## Task prompt
Output the whole listing with nothing altered.

## Given data
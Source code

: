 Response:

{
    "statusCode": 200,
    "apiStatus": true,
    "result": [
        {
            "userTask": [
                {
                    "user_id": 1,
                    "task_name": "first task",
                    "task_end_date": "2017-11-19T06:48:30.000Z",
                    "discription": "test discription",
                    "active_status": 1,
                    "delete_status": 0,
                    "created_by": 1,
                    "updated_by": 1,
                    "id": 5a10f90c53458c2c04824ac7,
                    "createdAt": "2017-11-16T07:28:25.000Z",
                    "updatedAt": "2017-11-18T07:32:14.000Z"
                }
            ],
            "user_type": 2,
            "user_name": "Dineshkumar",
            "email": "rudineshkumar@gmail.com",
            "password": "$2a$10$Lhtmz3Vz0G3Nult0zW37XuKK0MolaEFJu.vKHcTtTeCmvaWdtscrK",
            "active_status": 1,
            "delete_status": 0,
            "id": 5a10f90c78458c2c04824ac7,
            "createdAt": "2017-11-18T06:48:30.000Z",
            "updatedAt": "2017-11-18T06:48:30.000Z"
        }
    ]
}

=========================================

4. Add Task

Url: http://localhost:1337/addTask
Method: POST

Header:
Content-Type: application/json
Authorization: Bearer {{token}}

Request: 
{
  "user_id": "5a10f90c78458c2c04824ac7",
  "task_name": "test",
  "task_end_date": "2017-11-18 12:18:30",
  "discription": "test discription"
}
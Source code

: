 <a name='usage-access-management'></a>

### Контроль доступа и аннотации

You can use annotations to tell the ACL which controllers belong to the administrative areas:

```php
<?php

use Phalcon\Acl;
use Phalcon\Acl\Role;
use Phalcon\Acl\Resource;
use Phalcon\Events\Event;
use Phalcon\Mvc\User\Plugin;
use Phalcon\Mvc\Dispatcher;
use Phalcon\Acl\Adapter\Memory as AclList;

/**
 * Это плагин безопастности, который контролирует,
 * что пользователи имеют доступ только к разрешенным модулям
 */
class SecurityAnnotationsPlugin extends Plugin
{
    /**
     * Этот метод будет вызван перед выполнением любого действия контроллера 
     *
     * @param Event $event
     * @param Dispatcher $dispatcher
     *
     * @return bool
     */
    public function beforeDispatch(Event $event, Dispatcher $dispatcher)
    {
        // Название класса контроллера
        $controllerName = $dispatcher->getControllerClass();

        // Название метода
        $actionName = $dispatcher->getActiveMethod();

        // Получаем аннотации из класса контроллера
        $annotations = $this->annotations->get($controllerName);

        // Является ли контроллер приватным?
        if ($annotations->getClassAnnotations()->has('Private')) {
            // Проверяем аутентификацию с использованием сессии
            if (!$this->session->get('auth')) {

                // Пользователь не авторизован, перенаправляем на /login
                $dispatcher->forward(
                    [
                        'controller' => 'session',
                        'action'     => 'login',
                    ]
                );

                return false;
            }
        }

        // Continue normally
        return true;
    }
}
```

## Problem solution
Source code

: Response:

{
    "statusCode": 200,
    "apiStatus": true,
    "result": [
        {
            "userTask": [
                {
                    "user_id": 1,
                    "task_name": "first task",
                    "task_end_date": "2017-11-19T06:48:30.000Z",
                    "discription": "test discription",
                    "active_status": 1,
                    "delete_status": 0,
                    "created_by": 1,
                    "updated_by": 1,
                    "id": 5a10f90c53458c2c04824ac7,
                    "createdAt": "2017-11-16T07:28:25.000Z",
                    "updatedAt": "2017-11-18T07:32:14.000Z"
                }
            ],
            "user_type": 2,
            "user_name": "Dineshkumar",
            "email": "rudineshkumar@gmail.com",
            "password": "$2a$10$Lhtmz3Vz0G3Nult0zW37XuKK0MolaEFJu.vKHcTtTeCmvaWdtscrK",
            "active_status": 1,
            "delete_status": 0,
            "id": 5a10f90c78458c2c04824ac7,
            "createdAt": "2017-11-18T06:48:30.000Z",
            "updatedAt": "2017-11-18T06:48:30.000Z"
        }
    ]
}

=========================================

4. Add Task

Url: http://localhost:1337/addTask
Method: POST

Header:
Content-Type: application/json
Authorization: Bearer {{token}}

Request: 
{
  "user_id": "5a10f90c78458c2c04824ac7",
  "task_name": "test",
  "task_end_date": "2017-11-18 12:18:30",
  "discription": "test discription"
}
Source code

: <a name='usage-access-management'></a>

### Контроль доступа и аннотации

You can use annotations to tell the ACL which controllers belong to the administrative areas:

```php
<?php

use Phalcon\Acl;
use Phalcon\Acl\Role;
use Phalcon\Acl\Resource;
use Phalcon\Events\Event;
use Phalcon\Mvc\User\Plugin;
use Phalcon\Mvc\Dispatcher;
use Phalcon\Acl\Adapter\Memory as AclList;

/**
 * Это плагин безопастности, который контролирует,
 * что пользователи имеют доступ только к разрешенным модулям
 */
class SecurityAnnotationsPlugin extends Plugin
{
    /**
     * Этот метод будет вызван перед выполнением любого действия контроллера 
     *
     * @param Event $event
     * @param Dispatcher $dispatcher
     *
     * @return bool
     */
    public function beforeDispatch(Event $event, Dispatcher $dispatcher)
    {
        // Название класса контроллера
        $controllerName = $dispatcher->getControllerClass();

        // Название метода
        $actionName = $dispatcher->getActiveMethod();

        // Получаем аннотации из класса контроллера
        $annotations = $this->annotations->get($controllerName);

        // Является ли контроллер приватным?
        if ($annotations->getClassAnnotations()->has('Private')) {
            // Проверяем аутентификацию с использованием сессии
            if (!$this->session->get('auth')) {

                // Пользователь не авторизован, перенаправляем на /login
                $dispatcher->forward(
                    [
                        'controller' => 'session',
                        'action'     => 'login',
                    ]
                );

                return false;
            }
        }

        // Continue normally
        return true;
    }
}
```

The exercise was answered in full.